Problem description. Your task is to show every line in the listing below that includes "deriving".

Entries provided.
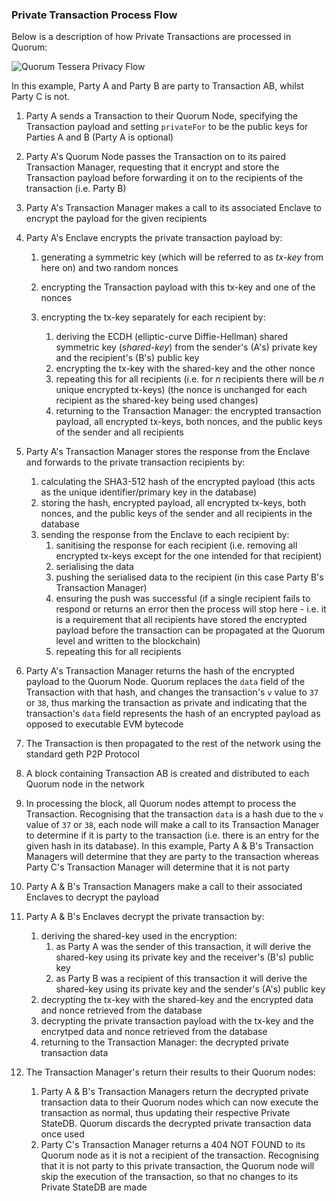 ### Private Transaction Process Flow

Below is a description of how Private Transactions are processed in Quorum:

![Quorum Tessera Privacy Flow](https://github.com/jpmorganchase/tessera/raw/master/Tessera%20Privacy%20flow.jpeg)

In this example, Party A and Party B are party to Transaction AB, whilst Party C is not.

1. Party A sends a Transaction to their Quorum Node, specifying the Transaction payload and setting `privateFor` to be the public keys for Parties A and B (Party A is optional)
1. Party A's Quorum Node passes the Transaction on to its paired Transaction Manager, requesting that it encrypt and store the Transaction payload before forwarding it on to the recipients of the transaction (i.e. Party B)
1. Party A's Transaction Manager makes a call to its associated Enclave to encrypt the payload for the given recipients
1. Party A's Enclave encrypts the private transaction payload by: 
      
    1. generating a symmetric key (which will be referred to as *tx-key* from here on) and two random nonces 
    1. encrypting the Transaction payload with this tx-key and one of the nonces
    1. encrypting the tx-key separately for each recipient by:
    
        1. deriving the ECDH (elliptic-curve Diffie-Hellman) shared symmetric key (*shared-key*) from the sender's (A's) private key and the recipient's (B's) public key
        1. encrypting the tx-key with the shared-key and the other nonce
        1. repeating this for all recipients (i.e. for *n* recipients there will be *n* unique encrypted tx-keys) (the nonce is unchanged for each recipient as the shared-key being used changes)
        1. returning to the Transaction Manager: the encrypted transaction payload, all encrypted tx-keys, both nonces, and the public keys of the sender and all recipients

1. Party A's Transaction Manager stores the response from the Enclave and forwards to the private transaction recipients by:
    1. calculating the SHA3-512 hash of the encrypted payload (this acts as the unique identifier/primary key in the database)
    1. storing the hash, encrypted payload, all encrypted tx-keys, both nonces, and the public keys of the sender and all recipients in the database
    1. sending the response from the Enclave to each recipient by:
        1. sanitising the response for each recipient (i.e. removing all encrypted tx-keys except for the one intended for that recipient)
        1. serialising the data
        1. pushing the serialised data to the recipient (in this case Party B's Transaction Manager)
        1. ensuring the push was successful (if a single recipient fails to respond or returns an error then the process will stop here - i.e. it is a requirement that all recipients have stored the encrypted payload before the transaction can be propagated at the Quorum level and written to the blockchain)
        1. repeating this for all recipients 
1. Party A's Transaction Manager returns the hash of the encrypted payload to the Quorum Node.  Quorum replaces the `data` field of the Transaction with that hash, and changes the transaction's `v` value to `37` or `38`, thus marking the transaction as private and indicating that the transaction's `data` field represents the hash of an encrypted payload as opposed to executable EVM bytecode
1. The Transaction is then propagated to the rest of the network using the standard geth P2P Protocol
1. A block containing Transaction AB is created and distributed to each Quorum node in the network
1. In processing the block, all Quorum nodes attempt to process the Transaction.  Recognising that the transaction `data` is a hash due to the `v` value of `37` or `38`, each node will make a call to its Transaction Manager to determine if it is party to the transaction (i.e. there is an entry for the given hash in its database).  In this example, Party A & B's Transaction Managers will determine that they are party to the transaction whereas Party C's Transaction Manager will determine that it is not party
1. Party A & B's Transaction Managers make a call to their associated Enclaves to decrypt the payload
1. Party A & B's Enclaves decrypt the private transaction by:
    1. deriving the shared-key used in the encryption:
        1. as Party A was the sender of this transaction, it will derive the shared-key using its private key and the receiver's (B's) public key
        1. as Party B was a recipient of this transaction it will derive the shared-key using its private key and the sender's (A's) public key
    1. decrypting the tx-key with the shared-key and the encrypted data and nonce retrieved from the database
    1. decrypting the private transaction payload with the tx-key and the encrytped data and nonce retrieved from the database
    1. returning to the Transaction Manager: the decrypted private transaction data
1. The Transaction Manager's return their results to their Quorum nodes:
    1. Party A & B's Transaction Managers return the decrypted private transaction data to their Quorum nodes which can now execute the transaction as normal, thus updating their respective Private StateDB.  Quorum discards the decrypted private transaction data once used 
    1. Party C's Transaction Manager returns a 404 NOT FOUND to its Quorum node as it is not a recipient of the transaction.  Recognising that it is not party to this private transaction, the Quorum node will skip the execution of the transaction, so that no changes to its Private StateDB are made    


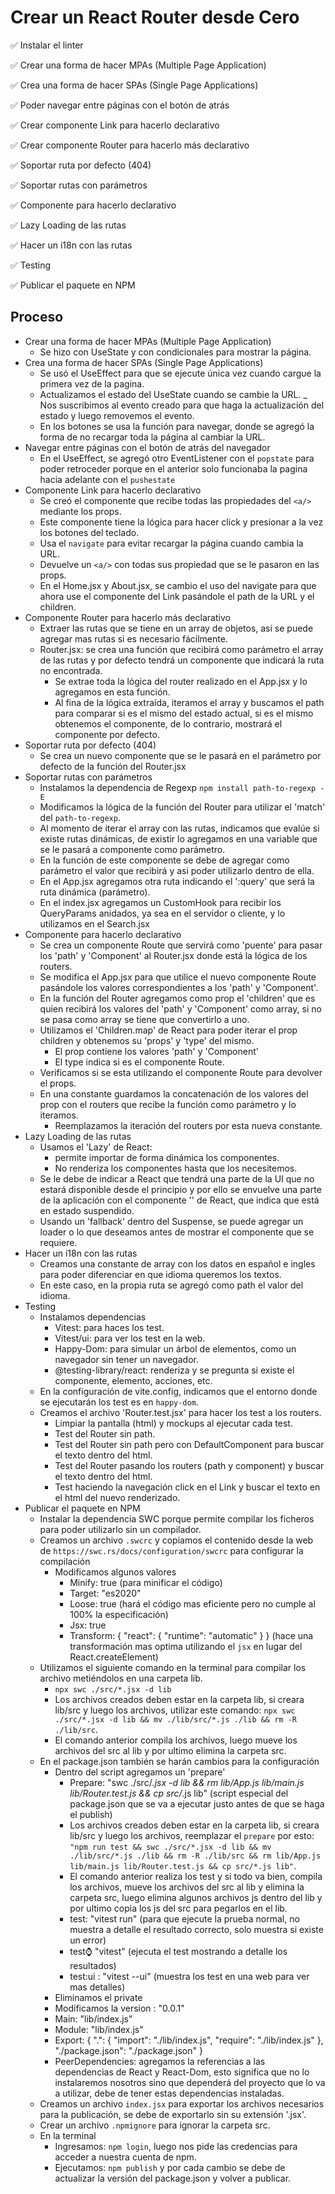 # Crear un React Router desde Cero

✅ Instalar el linter

✅ Crear una forma de hacer MPAs (Multiple Page Application)

✅ Crea una forma de hacer SPAs (Single Page Applications)

✅ Poder navegar entre páginas con el botón de atrás

✅ Crear componente Link para hacerlo declarativo

✅ Crear componente Router para hacerlo más declarativo

✅ Soportar ruta por defecto (404)

✅ Soportar rutas con parámetros

✅ Componente para hacerlo declarativo

✅ Lazy Loading de las rutas

✅ Hacer un i18n con las rutas

✅ Testing

✅ Publicar el paquete en NPM

## Proceso

- Crear una forma de hacer MPAs (Multiple Page Application)
  - Se hizo con UseState y con condicionales para mostrar la página.
- Crea una forma de hacer SPAs (Single Page Applications)
  - Se usó el UseEffect para que se ejecute única vez cuando cargue la primera vez de la pagina.
  - Actualizamos el estado del UseState cuando se cambie la URL.
  _ Nos suscribimos al evento creado para que haga la actualización del estado y luego removemos el evento.
  - En los botones se usa la función para navegar, donde se agregó la forma de no recargar toda la página al cambiar la URL.
- Navegar entre páginas con el botón de atrás del navegador
  - En el UseEffect, se agregó otro EventListener con el `popstate` para poder retroceder porque en el anterior solo funcionaba la pagina hacia adelante con el `pushestate`
- Componente Link para hacerlo declarativo
  - Se creó el componente que recibe todas las propiedades del `<a/>` mediante los props.
  - Este componente tiene la lógica para hacer click y presionar a la vez los botones del teclado.
  - Usa el `navigate` para evitar recargar la página cuando cambia la URL.
  - Devuelve un `<a/>` con todas sus propiedad que se le pasaron en las props.
  - En el Home.jsx y About.jsx, se cambio el uso del navigate para que ahora use el componente del Link pasándole el path de la URL y el children.
- Componente Router para hacerlo más declarativo
  - Extraer las rutas que se tiene en un array de objetos, asi se puede agregar mas rutas si es necesario fácilmente.
  - Router.jsx: se crea una función que recibirá como parámetro el array de las rutas y por defecto tendrá un componente que indicará la ruta no encontrada.
    - Se extrae toda la lógica del router realizado en el App.jsx y lo agregamos en esta función.
    - Al fina de la lógica extraída, iteramos el array y buscamos el path para comparar si es el mismo del estado actual, si es el mismo obtenemos el componente, de lo contrario, mostrará el componente por defecto.
- Soportar ruta por defecto (404)
  - Se crea un nuevo componente que se le pasará en el parámetro por defecto de la función del Router.jsx
- Soportar rutas con parámetros
  - Instalamos la dependencia de Regexp `npm install path-to-regexp -E`
  - Modificamos la lógica de la función del Router para utilizar el 'match' del `path-to-regexp`.
  - Al momento de iterar el array con las rutas, indicamos que evalúe si existe rutas dinámicas, de existir lo agregamos en una variable que se le pasará a componente como parámetro.
  - En la función de este componente se debe de agregar como parámetro el valor que recibirá y asi poder utilizarlo dentro de ella.
  - En el App.jsx agregamos otra ruta indicando el ':query' que será la ruta dinámica (parámetro).
  - En el index.jsx agregamos un CustomHook para recibir los QueryParams anidados, ya sea en el servidor o cliente, y lo utilizamos en el Search.jsx
- Componente para hacerlo declarativo
  - Se crea un componente Route que servirá como 'puente' para pasar los 'path' y 'Component' al Router.jsx donde está la lógica de los routers.
  - Se modifica el App.jsx para que utilice el nuevo componente Route pasándole los valores correspondientes a los 'path' y 'Component'.
  - En la función del Router agregamos como prop el 'children' que es quien recibirá los valores del 'path' y 'Component'  como array, si no se pasa como array se tiene que convertirlo a uno.
  - Utilizamos el 'Children.map' de React para poder iterar el prop children y obtenemos su 'props' y 'type' del mismo.
    - El prop contiene los valores 'path' y 'Component'
    - El type indica si es el componente Route.
  - Verificamos si se esta utilizando el componente Route para devolver el props.
  - En una constante guardamos la concatenación de los valores del prop con el routers que recibe la función como parámetro y lo iteramos.
    - Reemplazamos la iteración del routers por esta nueva constante.
- Lazy Loading de las rutas
  - Usamos el 'Lazy' de React:
    - permite importar de forma dinámica los componentes.
    - No renderiza los componentes hasta que los necesitemos.
  - Se le debe de indicar a React que tendrá una parte de la UI que no estará disponible desde el principio y por ello se envuelve una parte de la aplicación con el componente '<Suspense/>' de React, que indica que está en estado suspendido.
  - Usando un 'fallback' dentro del Suspense, se puede agregar un loader o lo que deseamos antes de mostrar el componente que se requiere.
- Hacer un i18n con las rutas
  - Creamos una constante de array con los datos en español e ingles para poder diferenciar en que idioma queremos los textos.
  - En este caso, en la propia ruta se agregó como path el valor del idioma.
- Testing
  - Instalamos dependencias
    - Vitest: para haces los test.
    - Vitest/ui: para ver los test en la web.
    - Happy-Dom: para simular un árbol de elementos, como un navegador sin tener un navegador.
    - @testing-library/react: renderiza y se pregunta si existe el componente, elemento, acciones, etc.
  - En la configuración de vite.config, indicamos que el entorno donde se ejecutarán los test es en `happy-dom`.
  - Creamos el archivo 'Router.test.jsx' para hacer los test a los routers.
    - Limpiar la pantalla (html) y mockups al ejecutar cada test.
    - Test del Router sin path.
    - Test del Router sin path pero con DefaultComponent para buscar el texto dentro del html.
    - Test del Router pasando los routers (path y component) y buscar el texto dentro del html.
    - Test haciendo la navegación click en el Link y buscar el texto en el html del nuevo renderizado.
- Publicar el paquete en NPM
  - Instalar la dependencia SWC porque permite compilar los ficheros para poder utilizarlo sin un compilador.
  - Creamos un archivo `.swcrc` y copiamos el contenido desde la web de `https://swc.rs/docs/configuration/swcrc` para configurar la compilación
    - Modificamos algunos valores
      - Minify: true (para minificar el código)
      - Target: "es2020"
      - Loose: true (hará el código mas eficiente pero no cumple al 100% la especificación)
      - Jsx: true
      - Transform: {
        "react": {
          "runtime": "automatic"
        }
      } (hace una transformación mas optima utilizando el `jsx` en lugar del React.createElement)
  - Utilizamos el siguiente comando en la terminal para compilar los archivo metiéndolos en una carpeta lib.
    - `npx swc ./src/*.jsx -d lib`
    - Los archivos creados deben estar en la carpeta lib, si creara lib/src y luego los archivos, utilizar este comando: `npx swc ./src/*.jsx -d lib && mv ./lib/src/*.js ./lib && rm -R ./lib/src`.
    - El comando anterior compila los archivos, luego mueve los archivos del src al lib y por ultimo elimina la carpeta src.
  - En el package.json también se harán cambios para la configuración
    - Dentro del script agregamos un 'prepare'
      - Prepare: "swc ./src/*.jsx -d lib && rm lib/App.js lib/main.js lib/Router.test.js && cp src/*.js lib" (script especial del package.json que se va a ejecutar justo antes de que se haga el publish)
      - Los archivos creados deben estar en la carpeta lib, si creara lib/src y luego los archivos, reemplazar el `prepare` por esto: `"npm run test && swc ./src/*.jsx -d lib && mv ./lib/src/*.js ./lib && rm -R ./lib/src && rm lib/App.js lib/main.js lib/Router.test.js && cp src/*.js lib"`.
      - El comando anterior realiza los test y si todo va bien, compila los archivos, mueve los archivos del src al lib y elimina la carpeta src, luego elimina algunos archivos js dentro del lib y por ultimo copia los js del src para pegarlos en el lib.
      - test: "vitest run" (para que ejecute la prueba normal, no muestra a detalle el resultado correcto, solo muestra si existe un error)
      - test:watch: "vitest" (ejecuta el test mostrando a detalle los resultados)
      - test:ui : "vitest --ui" (muestra los test en una web para ver mas detalles)
    - Eliminamos el private
    - Modificamos la version : "0.0.1"
    - Main: "lib/index.js"
    - Module: "lib/index.js"
    - Export: {
        ".": {
          "import": "./lib/index.js",
          "require": "./lib/index.js"
        },
        "./package.json": "./package.json"
      }
    - PeerDependencies: agregamos la referencias a las dependencias de React y React-Dom, esto significa que no lo instalaremos nosotros sino que dependerá del proyecto que lo va a utilizar, debe de tener estas dependencias instaladas.
  - Creamos un archivo `index.jsx` para exportar los archivos necesarios para la publicación, se debe de exportarlo sin su extensión '.jsx'.
  - Crear un archivo `.npmignore` para ignorar la carpeta src.
  - En la terminal
    - Ingresamos: `npm login`, luego nos pide las credencias para acceder a nuestra cuenta de npm.
    - Ejecutamos: `npm publish` y por cada cambio se debe de actualizar la versión del package.json y volver a publicar.
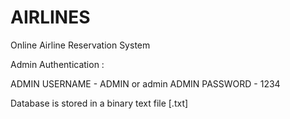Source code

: # AIRLINES
Online Airline Reservation System


Admin Authentication : 

ADMIN USERNAME - ADMIN or admin
ADMIN PASSWORD - 1234

Database is stored in a binary text file [.txt]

Answer box.
        1. deriving the ECDH (elliptic-curve Diffie-Hellman) shared symmetric key (*shared-key*) from the sender's (A's) private key and the recipient's (B's) public key
    1. deriving the shared-key used in the encryption:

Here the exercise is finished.